Imagine an athletic team who come together with their hearts set on league competition. They really don’t have a plan but they think if they play hard enough they will be successful . They play the season and get crushed, so they regroup for another season and try again with similar results. They toil on, but enthusiasm falls off and people soon quit.
Team number 2 hires a coach. The coach brings a playbook and knowledge about each position. The coach identifies the best players for each position and teaches the team the plays in the playbook. In a few weeks the league play starts and they have a strong season. The team has the right people in the right place, and they are ready to be successful faster because the coach has taught them the plays in the playbook.
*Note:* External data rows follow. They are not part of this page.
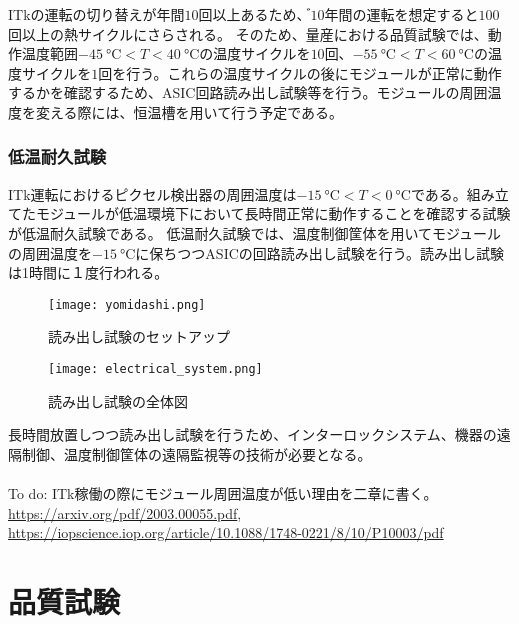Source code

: ITkの運転の切り替えが年間$10$回以上あるため、゙$10$年間の運転を想定すると$100$回以上の熱サイクルにさらされる。
そのため、量産における品質試験では、動作温度範囲$-45\ \si{\degreeCelsius}<T<40\ \si{\degreeCelsius}$の温度サイクルを$10$回、$-55\ \si{\degreeCelsius}<T<60\ \si{\degreeCelsius}$の温度サイクルを$1$回を行う。これらの温度サイクルの後にモジュールが正常に動作するかを確認するため、ASIC回路読み出し試験等を行う。モジュールの周囲温度を変える際には、恒温槽を用いて行う予定である。

\subsubsection*{低温耐久試験}

ITk運転におけるピクセル検出器の周囲温度は$-15\ \si{\degreeCelsius}<T<0\ \si{\degreeCelsius}$である。組み立てたモジュールが低温環境下において長時間正常に動作することを確認する試験が低温耐久試験である。
低温耐久試験では、温度制御筐体を用いてモジュールの周囲温度を$-15\ \si{\degreeCelsius}$に保ちつつASICの回路読み出し試験を行う。読み出し試験は1時間に１度行われる。
\begin{figure}[tbp]
  \centering
  \texttt{[image: yomidashi.png]}
  \caption[読み出し試験のセットアップ]{読み出し試験のセットアップ \cite{studyofID} }
  \label{fig:yomidashi}
\end{figure}
\begin{figure}[tbp]
  \centering
  \texttt{[image: electrical\_system.png]}
  \caption[読み出し試験の全体図]{読み出し試験の全体図 \cite{studyofID} }
  \label{fig:electrical-system}
\end{figure}

長時間放置しつつ読み出し試験を行うため、インターロックシステム、機器の遠隔制御、温度制御筐体の遠隔監視等の技術が必要となる。
\\
\\
To do: ITk稼働の際にモジュール周囲温度が低い理由を二章に書く。\\
\url{https://arxiv.org/pdf/2003.00055.pdf}, \\
\url{https://iopscience.iop.org/article/10.1088/1748-0221/8/10/P10003/pdf}
\\




\section{品質試験}
\label{sec:QCtest}

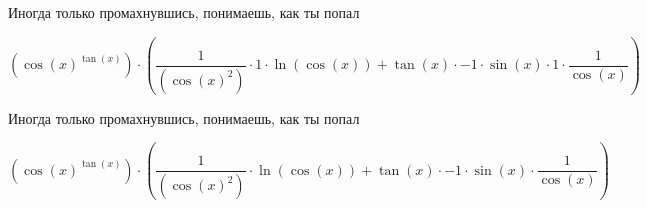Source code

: \documentclass[a4paper,12pt]{article}
\begin{document}
\begin{center}
Иногда только промахнувшись, понимаешь, как ты попал
\end{center}


\begin{center}
\begin{equation}
(\cos(x)^{\tan(x)}) \cdot ( \frac{1 }{ (\cos(x)^{2}) }  \cdot 1 \cdot \ln(\cos(x)) + \tan(x) \cdot -1 \cdot \sin(x) \cdot 1 \cdot  \frac{1 }{ \cos(x) } )
\end{equation}
\end{center}

\begin{center}
Иногда только промахнувшись, понимаешь, как ты попал
\end{center}


\begin{center}
\begin{equation}
(\cos(x)^{\tan(x)}) \cdot ( \frac{1 }{ (\cos(x)^{2}) }  \cdot \ln(\cos(x)) + \tan(x) \cdot -1 \cdot \sin(x) \cdot  \frac{1 }{ \cos(x) } )
\end{equation}
\end{center}
\end{document}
Even in solo performance sports coaches are almost as well known as players. Coaches help skiers, golfers, and tennis players with their head game and strategy for competition. Why would your startup be any different?
In the early days of a startup there is great energy for an idea that has come to someone. Perhaps they are top in their field and understand how part or all of that business could be better. Perhaps someone has a blinding flash of insight, or maybe a side hustle that friends say, “you should do this for a living”.
There it is *bling*!
You might tinker with it a little. It solves a problem you had, or have, so everyone will want it. You talk to your pals and get a WOW.
You have an idea, and you have no idea what you are facing. In the fog of uncertainty you ride on the adrenaline of discovering your idea like it’s a Million Dollar Scratch-off Ticket.
This is where I like to engage founders as a startup coach. I know the positions needed and I have a playbook.
My friend once told me the 12 rules of combat. Three are important for startups:
4. The important things are always simple.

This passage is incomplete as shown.